[Dataset entries]

· · · · ·

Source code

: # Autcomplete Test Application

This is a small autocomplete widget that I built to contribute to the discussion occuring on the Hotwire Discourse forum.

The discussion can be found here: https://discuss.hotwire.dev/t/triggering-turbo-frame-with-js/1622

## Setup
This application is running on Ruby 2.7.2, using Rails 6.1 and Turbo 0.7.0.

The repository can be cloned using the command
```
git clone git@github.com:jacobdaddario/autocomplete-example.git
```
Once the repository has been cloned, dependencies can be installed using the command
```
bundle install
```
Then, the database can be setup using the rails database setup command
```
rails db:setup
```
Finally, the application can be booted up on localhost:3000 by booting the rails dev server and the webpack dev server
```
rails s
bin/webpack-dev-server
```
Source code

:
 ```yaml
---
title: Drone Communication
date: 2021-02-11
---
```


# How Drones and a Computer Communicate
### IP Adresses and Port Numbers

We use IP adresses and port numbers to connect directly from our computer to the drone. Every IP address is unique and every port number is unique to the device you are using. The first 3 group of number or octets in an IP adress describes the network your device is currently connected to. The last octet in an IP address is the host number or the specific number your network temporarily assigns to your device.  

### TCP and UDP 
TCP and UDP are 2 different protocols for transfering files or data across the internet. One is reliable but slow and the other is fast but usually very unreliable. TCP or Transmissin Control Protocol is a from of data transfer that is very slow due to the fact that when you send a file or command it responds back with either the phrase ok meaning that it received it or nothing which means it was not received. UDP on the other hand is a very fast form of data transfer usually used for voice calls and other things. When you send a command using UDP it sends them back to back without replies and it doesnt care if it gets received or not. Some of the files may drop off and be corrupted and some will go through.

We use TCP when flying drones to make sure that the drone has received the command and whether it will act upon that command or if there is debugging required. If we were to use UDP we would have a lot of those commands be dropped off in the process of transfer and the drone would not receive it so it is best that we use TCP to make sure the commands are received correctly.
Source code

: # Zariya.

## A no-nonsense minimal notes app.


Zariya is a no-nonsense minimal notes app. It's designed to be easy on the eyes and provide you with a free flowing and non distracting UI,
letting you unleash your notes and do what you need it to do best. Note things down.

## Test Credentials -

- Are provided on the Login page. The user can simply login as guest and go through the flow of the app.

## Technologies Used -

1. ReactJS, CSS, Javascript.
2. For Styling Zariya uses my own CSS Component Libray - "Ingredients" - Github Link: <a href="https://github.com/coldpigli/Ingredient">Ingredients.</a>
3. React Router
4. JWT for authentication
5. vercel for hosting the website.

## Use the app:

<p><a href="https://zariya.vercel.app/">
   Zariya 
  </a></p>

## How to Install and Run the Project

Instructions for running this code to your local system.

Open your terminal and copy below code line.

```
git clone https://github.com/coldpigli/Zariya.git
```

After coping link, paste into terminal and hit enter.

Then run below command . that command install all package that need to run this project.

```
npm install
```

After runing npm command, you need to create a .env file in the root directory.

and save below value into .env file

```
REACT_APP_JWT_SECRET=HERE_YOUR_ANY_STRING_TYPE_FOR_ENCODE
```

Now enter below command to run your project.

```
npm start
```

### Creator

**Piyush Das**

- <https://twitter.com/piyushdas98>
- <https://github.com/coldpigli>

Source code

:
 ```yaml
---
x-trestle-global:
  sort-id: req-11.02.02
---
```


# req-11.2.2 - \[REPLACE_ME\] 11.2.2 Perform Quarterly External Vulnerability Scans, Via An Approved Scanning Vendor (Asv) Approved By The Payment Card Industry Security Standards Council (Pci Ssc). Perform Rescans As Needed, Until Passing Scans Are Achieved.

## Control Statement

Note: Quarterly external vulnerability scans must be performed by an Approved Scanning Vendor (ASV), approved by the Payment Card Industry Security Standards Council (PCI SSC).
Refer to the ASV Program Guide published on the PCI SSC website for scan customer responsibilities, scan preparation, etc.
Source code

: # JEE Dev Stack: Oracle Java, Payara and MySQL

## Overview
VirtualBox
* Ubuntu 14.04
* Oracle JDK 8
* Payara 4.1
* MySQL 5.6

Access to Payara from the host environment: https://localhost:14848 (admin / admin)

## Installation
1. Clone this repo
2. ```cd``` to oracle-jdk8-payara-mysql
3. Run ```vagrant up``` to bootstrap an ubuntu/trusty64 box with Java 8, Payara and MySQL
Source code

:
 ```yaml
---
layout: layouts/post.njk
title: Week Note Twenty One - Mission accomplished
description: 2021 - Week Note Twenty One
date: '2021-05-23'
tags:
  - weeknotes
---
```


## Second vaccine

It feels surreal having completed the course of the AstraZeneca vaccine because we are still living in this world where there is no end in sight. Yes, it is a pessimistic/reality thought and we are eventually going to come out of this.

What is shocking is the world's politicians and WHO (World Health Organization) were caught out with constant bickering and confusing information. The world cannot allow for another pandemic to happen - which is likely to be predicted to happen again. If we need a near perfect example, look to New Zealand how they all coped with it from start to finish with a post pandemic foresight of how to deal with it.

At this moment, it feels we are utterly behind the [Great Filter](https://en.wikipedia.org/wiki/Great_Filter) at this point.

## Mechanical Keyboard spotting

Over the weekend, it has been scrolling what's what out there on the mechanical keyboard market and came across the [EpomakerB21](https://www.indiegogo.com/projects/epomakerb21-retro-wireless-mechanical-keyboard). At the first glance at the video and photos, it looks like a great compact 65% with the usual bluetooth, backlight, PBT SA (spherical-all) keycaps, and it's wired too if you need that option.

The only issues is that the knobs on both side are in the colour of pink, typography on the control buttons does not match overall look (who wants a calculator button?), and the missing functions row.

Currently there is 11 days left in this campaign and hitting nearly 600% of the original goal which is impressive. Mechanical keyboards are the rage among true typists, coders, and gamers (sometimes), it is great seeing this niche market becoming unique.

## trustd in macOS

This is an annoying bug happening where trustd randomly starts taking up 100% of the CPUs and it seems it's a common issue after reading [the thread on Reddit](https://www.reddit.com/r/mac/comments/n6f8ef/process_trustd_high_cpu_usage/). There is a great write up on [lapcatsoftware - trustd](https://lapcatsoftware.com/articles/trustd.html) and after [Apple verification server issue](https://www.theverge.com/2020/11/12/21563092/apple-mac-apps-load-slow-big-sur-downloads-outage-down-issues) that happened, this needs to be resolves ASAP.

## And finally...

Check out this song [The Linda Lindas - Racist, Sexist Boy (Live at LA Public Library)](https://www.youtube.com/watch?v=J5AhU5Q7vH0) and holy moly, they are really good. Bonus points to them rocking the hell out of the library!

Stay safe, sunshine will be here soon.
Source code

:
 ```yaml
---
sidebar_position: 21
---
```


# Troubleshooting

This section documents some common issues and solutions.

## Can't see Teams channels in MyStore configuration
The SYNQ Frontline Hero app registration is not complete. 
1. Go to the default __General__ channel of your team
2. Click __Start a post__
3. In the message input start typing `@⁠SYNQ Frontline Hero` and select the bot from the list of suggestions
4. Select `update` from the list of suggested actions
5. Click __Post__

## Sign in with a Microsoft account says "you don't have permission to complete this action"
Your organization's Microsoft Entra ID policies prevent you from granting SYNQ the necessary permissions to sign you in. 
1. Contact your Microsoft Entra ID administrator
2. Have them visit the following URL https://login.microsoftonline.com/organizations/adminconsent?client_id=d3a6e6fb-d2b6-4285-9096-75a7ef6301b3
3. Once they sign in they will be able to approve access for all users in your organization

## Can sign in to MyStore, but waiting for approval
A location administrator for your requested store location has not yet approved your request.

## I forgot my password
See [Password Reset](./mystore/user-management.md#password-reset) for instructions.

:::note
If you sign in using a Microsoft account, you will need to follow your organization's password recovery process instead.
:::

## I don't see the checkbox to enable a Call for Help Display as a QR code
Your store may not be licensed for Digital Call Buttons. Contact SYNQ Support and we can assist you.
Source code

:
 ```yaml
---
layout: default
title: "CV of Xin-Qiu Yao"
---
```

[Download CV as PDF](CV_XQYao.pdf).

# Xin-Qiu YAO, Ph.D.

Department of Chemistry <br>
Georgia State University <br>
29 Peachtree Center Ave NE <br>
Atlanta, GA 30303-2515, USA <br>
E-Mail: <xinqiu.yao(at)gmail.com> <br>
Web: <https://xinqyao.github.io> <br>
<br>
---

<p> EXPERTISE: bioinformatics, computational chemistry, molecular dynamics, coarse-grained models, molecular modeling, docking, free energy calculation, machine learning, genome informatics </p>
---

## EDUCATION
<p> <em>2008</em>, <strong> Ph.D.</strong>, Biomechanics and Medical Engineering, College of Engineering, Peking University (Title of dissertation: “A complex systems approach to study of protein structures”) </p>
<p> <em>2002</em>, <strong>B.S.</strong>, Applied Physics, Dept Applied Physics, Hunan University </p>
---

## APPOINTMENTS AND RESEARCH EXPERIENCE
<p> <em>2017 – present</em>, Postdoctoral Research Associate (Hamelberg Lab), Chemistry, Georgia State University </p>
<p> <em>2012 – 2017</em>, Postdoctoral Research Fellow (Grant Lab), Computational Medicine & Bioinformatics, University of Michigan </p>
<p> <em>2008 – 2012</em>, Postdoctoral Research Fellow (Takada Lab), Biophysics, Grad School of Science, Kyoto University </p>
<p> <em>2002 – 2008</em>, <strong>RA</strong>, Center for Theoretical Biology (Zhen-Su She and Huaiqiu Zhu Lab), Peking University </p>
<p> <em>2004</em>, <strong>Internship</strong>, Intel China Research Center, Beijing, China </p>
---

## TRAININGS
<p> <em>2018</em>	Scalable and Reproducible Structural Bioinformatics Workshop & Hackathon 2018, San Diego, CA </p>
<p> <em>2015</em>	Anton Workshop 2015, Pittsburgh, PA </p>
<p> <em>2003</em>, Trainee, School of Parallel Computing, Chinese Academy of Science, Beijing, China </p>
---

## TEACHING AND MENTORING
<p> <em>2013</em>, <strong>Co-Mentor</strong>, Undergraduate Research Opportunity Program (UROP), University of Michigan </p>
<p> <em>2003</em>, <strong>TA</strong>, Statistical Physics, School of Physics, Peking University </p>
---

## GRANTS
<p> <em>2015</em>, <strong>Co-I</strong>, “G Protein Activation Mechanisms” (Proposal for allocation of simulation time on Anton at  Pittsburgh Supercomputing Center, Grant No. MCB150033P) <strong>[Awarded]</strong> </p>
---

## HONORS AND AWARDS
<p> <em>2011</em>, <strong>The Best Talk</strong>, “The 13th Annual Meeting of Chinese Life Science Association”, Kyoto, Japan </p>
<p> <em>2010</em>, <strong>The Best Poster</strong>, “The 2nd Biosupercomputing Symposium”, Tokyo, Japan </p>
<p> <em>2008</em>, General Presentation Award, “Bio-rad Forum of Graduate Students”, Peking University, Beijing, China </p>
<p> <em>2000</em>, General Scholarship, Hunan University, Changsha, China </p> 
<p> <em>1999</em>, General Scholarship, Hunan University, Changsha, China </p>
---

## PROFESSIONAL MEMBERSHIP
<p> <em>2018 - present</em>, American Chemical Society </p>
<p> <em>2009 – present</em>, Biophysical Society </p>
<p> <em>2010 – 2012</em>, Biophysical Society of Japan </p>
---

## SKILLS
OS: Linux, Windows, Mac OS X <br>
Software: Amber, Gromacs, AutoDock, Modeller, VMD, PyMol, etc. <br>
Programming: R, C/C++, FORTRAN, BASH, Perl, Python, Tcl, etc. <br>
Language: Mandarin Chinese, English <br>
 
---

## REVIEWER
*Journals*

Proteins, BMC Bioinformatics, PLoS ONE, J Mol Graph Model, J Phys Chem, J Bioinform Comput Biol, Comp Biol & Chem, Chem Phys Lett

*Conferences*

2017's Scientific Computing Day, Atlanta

· · · · ·

WORK TO BE COMPLETED
From the data above, output exactly the lines between the one containing "<p> <em>2003</em>, <strong>TA</strong>, Statistical" and the one containing "<p> <em>2008</em>, General", counting both of them.

WRITTEN ANSWER
<p> <em>2003</em>, <strong>TA</strong>, Statistical Physics, School of Physics, Peking University </p>
---

## GRANTS
<p> <em>2015</em>, <strong>Co-I</strong>, “G Protein Activation Mechanisms” (Proposal for allocation of simulation time on Anton at  Pittsburgh Supercomputing Center, Grant No. MCB150033P) <strong>[Awarded]</strong> </p>
---

## HONORS AND AWARDS
<p> <em>2011</em>, <strong>The Best Talk</strong>, “The 13th Annual Meeting of Chinese Life Science Association”, Kyoto, Japan </p>
<p> <em>2010</em>, <strong>The Best Poster</strong>, “The 2nd Biosupercomputing Symposium”, Tokyo, Japan </p>
<p> <em>2008</em>, General Presentation Award, “Bio-rad Forum of Graduate Students”, Peking University, Beijing, China </p>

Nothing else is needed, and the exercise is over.